Interventions de Jacques Santer à la Convention européenne sur les thèmes de la défense et des relations extérieures

Le 20 décembre 2002, M. Jacques Santer, représentant du Premier ministre Jean-Claude Juncker à la Convention européenne sur l'avenir de l'Europe, s'est prononcé sur les thèmes de la défense et des relations extérieures.

Intervention sur le thème de la défense

Monsieur le Président,

le rapport du groupe de travail "Défense" mérite un examen et une attention particulièrement bien intentionnés. D'une part, et d'abord, parce qu'il s'est agi d'un groupe aux débats difficiles mené de main de maître par le président Michel Barnier. D'autre part, parce que nous sommes en présence ici d'un document fondateur qui, sans révolution, propose pour le futur un véritable saut qualitatif par rapport au présent. Dans la mesure où ces propositions sont séparées mais non séparables de celles formulées dans le cadre du groupe "Action extérieure", il s'agit à mon avis d'un rapport aux fonctions de pivot.

A l'instar de mes commentaires concernant l'action extérieure, je me limiterai aux trois points qui, à mon sens, devraient faire l'objet d'un consensus parmi ceux qui souhaitent aller de l'avant. Avec l'élargissement décidé à Copenhague, l'esprit de Yalta est exorcisé. C'est pourquoi je pense que dans l'affaire qui nous occupe à l'heure actuelle, il n'est point de ligne de clivage légitime. Notre objectif doit être d'avancer ensemble.

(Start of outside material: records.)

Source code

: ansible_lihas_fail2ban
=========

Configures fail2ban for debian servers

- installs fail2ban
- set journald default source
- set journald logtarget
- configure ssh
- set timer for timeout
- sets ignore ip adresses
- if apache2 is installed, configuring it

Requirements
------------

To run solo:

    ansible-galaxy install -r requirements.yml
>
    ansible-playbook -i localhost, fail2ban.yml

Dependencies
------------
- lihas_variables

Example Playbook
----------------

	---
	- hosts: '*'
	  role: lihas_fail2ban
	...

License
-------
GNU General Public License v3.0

La solidarité est un leitmotiv de l'intégration européenne et fonde l'ensemble des politiques communes développées depuis 1951. Elle fonde la cohésion politique entre Etats membres et établit l'Union, sur le plan international, en acteur autonome et indépendant. De fait, le principe de solidarité s'applique aussi aux domaines de la sécurité et de la défense. A l'heure où la Turquie, en tant que membre de l'Alliance atlantique, a décidé de lever le blocage imposé à la mise en oeuvre des décisions du Conseil Européen de Helsinki en 1999, j'estime que nous devons être à la hauteur de notre engagement commun.

L'Union doit maintenant confirmer sa vocation globale et pouvoir fonder l'efficacité de son action, le cas échéant, sur une clause de solidarité, garante à son tour de la cohérence des efforts communs. A mon sens, la solidarité, la cohérence et l'efficacité sont les trois éléments indissociables d'une même approche. Ce constat implique qu'aucun pays ne devra être exclu d'avance de la participation à une coopération plus étroite devant conduire à la mise en oeuvre d'une mission de combat ou de rétablissement de la paix, dès lors que sa capacité de présence physique sur le terrain et ses capacités de commandement le qualifient à une participation aux forces multinationales.

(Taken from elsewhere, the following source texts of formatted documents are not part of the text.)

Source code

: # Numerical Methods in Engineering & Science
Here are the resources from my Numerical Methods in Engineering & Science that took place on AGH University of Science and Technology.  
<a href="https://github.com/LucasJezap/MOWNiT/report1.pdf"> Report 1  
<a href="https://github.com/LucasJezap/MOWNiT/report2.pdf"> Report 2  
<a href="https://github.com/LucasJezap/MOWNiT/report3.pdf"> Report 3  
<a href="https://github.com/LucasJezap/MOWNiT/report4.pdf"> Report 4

J'avais plaidé à plusieurs reprises pour plus d'audace dans la mise sur pied de capacités communes. Il est évident que cette question est intimement lié à celle des armements. C'est pourquoi je suis particulièrement satisfait des propositions relatives à l'établissement d'une agence européenne d'armement et de recherche, notamment en ce qui concerne les modalités, dont je voudrais souligner le caractère équilibré.

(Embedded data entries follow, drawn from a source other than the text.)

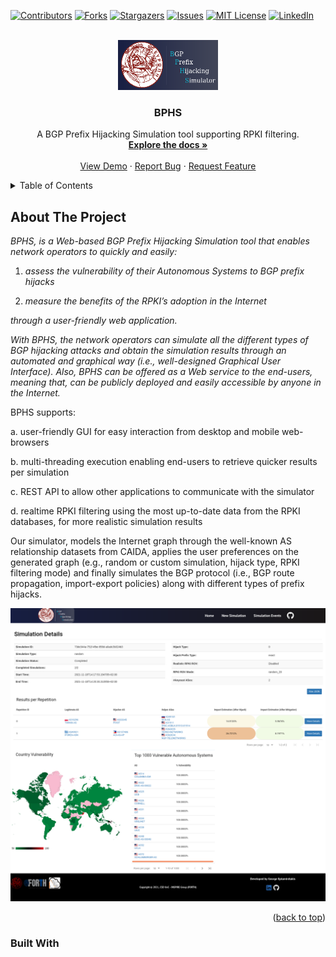 <div id="top"></div>

<!-- PROJECT SHIELDS -->
<!--
*** I'm using markdown "reference style" links for readability.
*** Reference links are enclosed in brackets [ ] instead of parentheses ( ).
*** See the bottom of this document for the declaration of the reference variables
*** for contributors-url, forks-url, etc. This is an optional, concise syntax you may use.
*** https://www.markdownguide.org/basic-syntax/#reference-style-links
-->
[![Contributors][contributors-shield]][contributors-url]
[![Forks][forks-shield]][forks-url]
[![Stargazers][stars-shield]][stars-url]
[![Issues][issues-shield]][issues-url]
[![MIT License][license-shield]][license-url]
[![LinkedIn][linkedin-shield]][linkedin-url]



<!-- PROJECT LOGO -->
<br />
<div align="center">

  <a href="https://github.com/othneildrew/Best-README-Template">
    <img src="frontend/src/images/BPHS_logo.png" alt="Logo" width="160" height="80">
  </a>

  <h3 align="center">BPHS</h3>

  <p align="center">
    A BGP Prefix Hijacking Simulation tool supporting RPKI filtering.
    <br />
    <a href="https://github.com/georgeepta/BGP-Simulator"><strong>Explore the docs »</strong></a>
    <br />
    <br />
    <a href="https://github.com/georgeepta/BGP-Simulator">View Demo</a>
    ·
    <a href="https://github.com/georgeepta/BGP-Simulator/issues">Report Bug</a>
    ·
    <a href="https://github.com/georgeepta/BGP-Simulator/issues">Request Feature</a>
  </p>
</div>

<!-- TABLE OF CONTENTS -->
<details>
  <summary>Table of Contents</summary>
  <ol>
    <li>
      <a href="#about-the-project">About The Project</a>
      <ul>
        <li><a href="#built-with">Built With</a></li>
      </ul>
    </li>
    <li>
      <a href="#getting-started">Getting Started</a>
      <ul>
        <li><a href="#prerequisites">Prerequisites</a></li>
        <li><a href="#installation">Installation</a></li>
      </ul>
    </li>
    <li><a href="#usage">Usage</a></li>
    <li><a href="#roadmap">Roadmap</a></li>
    <li><a href="#contributing">Contributing</a></li>
    <li><a href="#license">License</a></li>
    <li><a href="#contact">Contact</a></li>
    <li><a href="#acknowledgments">Acknowledgments</a></li>
  </ol>
</details>


<!-- ABOUT THE PROJECT -->
## About The Project

_BPHS, is a Web-based BGP Prefix Hijacking Simulation tool that enables network operators to quickly and easily:_ 

1. _assess the vulnerability of their Autonomous Systems to BGP prefix hijacks_

2. _measure the benefits of the RPKI’s adoption in the Internet_ 

_through a user-friendly web application._

_With BPHS, the network operators can simulate all the different types of BGP hijacking attacks and obtain the simulation results through an automated and graphical way (i.e., well-designed Graphical User Interface). Also, BPHS can be offered as a Web service to the end-users, meaning that, can be publicly deployed and easily accessible by anyone in the Internet._

BPHS supports:

a. user-friendly GUI for easy interaction from desktop and mobile web-browsers 

b. multi-threading execution enabling end-users to retrieve quicker results per simulation 

c. REST API to allow other applications to communicate with the simulator 

d. realtime RPKI filtering using the most up-to-date data from the RPKI databases, for more realistic simulation results

Our simulator, models the Internet graph through the well-known AS relationship datasets from CAIDA, applies the user preferences on the generated graph (e.g., random or custom simulation, hijack type, RPKI filtering mode) and finally simulates the BGP protocol (i.e., BGP route propagation, import-export policies) along with different types of prefix hijacks.


![BPHS Screen Shot][bphs-overview]

<p align="right">(<a href="#top">back to top</a>)</p>




### Built With




<!-- MARKDOWN LINKS & IMAGES -->
<!-- https://www.markdownguide.org/basic-syntax/#reference-style-links -->
[contributors-shield]: https://img.shields.io/github/contributors/georgeepta/BGP-Simulator.svg?style=for-the-badge
[contributors-url]: https://github.com/georgeepta/BGP-Simulator/graphs/contributors
[forks-shield]: https://img.shields.io/github/forks/georgeepta/BGP-Simulator.svg?style=for-the-badge
[forks-url]: https://github.com/georgeepta/BGP-Simulator/network/members
[stars-shield]: https://img.shields.io/github/stars/georgeepta/BGP-Simulator.svg?style=for-the-badge
[stars-url]: https://github.com/georgeepta/BGP-Simulator/stargazers
[issues-shield]: https://img.shields.io/github/issues/georgeepta/BGP-Simulator.svg?style=for-the-badge
[issues-url]: https://github.com/georgeepta/BGP-Simulator/issues
[license-shield]: https://img.shields.io/github/license/georgeepta/BGP-Simulator.svg?style=for-the-badge
[license-url]: https://github.com/georgeepta/BGP-Simulator/blob/master/LICENSE
[linkedin-shield]: https://img.shields.io/badge/-LinkedIn-black.svg?style=for-the-badge&logo=linkedin&colorB=555
[linkedin-url]: https://www.linkedin.com/in/george-eptaminitakis-5702ab1ba
[bphs-overview]: images/BPHS_overview.png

Finalement, une dernière remarque à propos des propositions relatives à la clause de défense collective. Je prends note des positions formulées par les Etats membres qui se revendiquent du statut non-aligné. Aux autres, dès lors qu'il n'ont pas formulé d'exception culturelle aux dispositions pertinentes du traité d'Amsterdam, je leur ferais remarquer leur signature au bas du traité de Bruxelles et, sur un ton conciliant, que ce dernier ne se limite pas à l'article V. Il me semble cependant primordial de s'entendre maintenant sur le sort du traité de Bruxelles, dont les engagements doivent être transférés dans le cadre de l'Union.

Je vous remercie.

Intervention sur le thème des relations extérieures

Monsieur le Président,

Nous examinons aujourd'hui deux rapports particulièrement importants. D'une part, l'action extérieure et la défense sont parmi les domaines pour lesquels les attentes européennes des citoyens sont claires: à ce titre, celles-ci font figure de mandat. D'autre part, et c'est un fait, il s'agit ici de deux domaines-clés décisifs pour le fonctionnement et la nature du contexte institutionnel. Nous serons jugés sur notre capacité à parvenir à un consensus qui permette à l'Union de renforcer son rôle sur la scène internationale.

Je tiens à féliciter notre collègue et ami Jean-Luc Dehaene du travail accompli au cours de ces derniers mois à la direction du groupe "Action extérieure". Je ne vous étonnerai pas en déclarant mon soutien le plus entier aux orientations générales telles que dégagées par la partie A du rapport.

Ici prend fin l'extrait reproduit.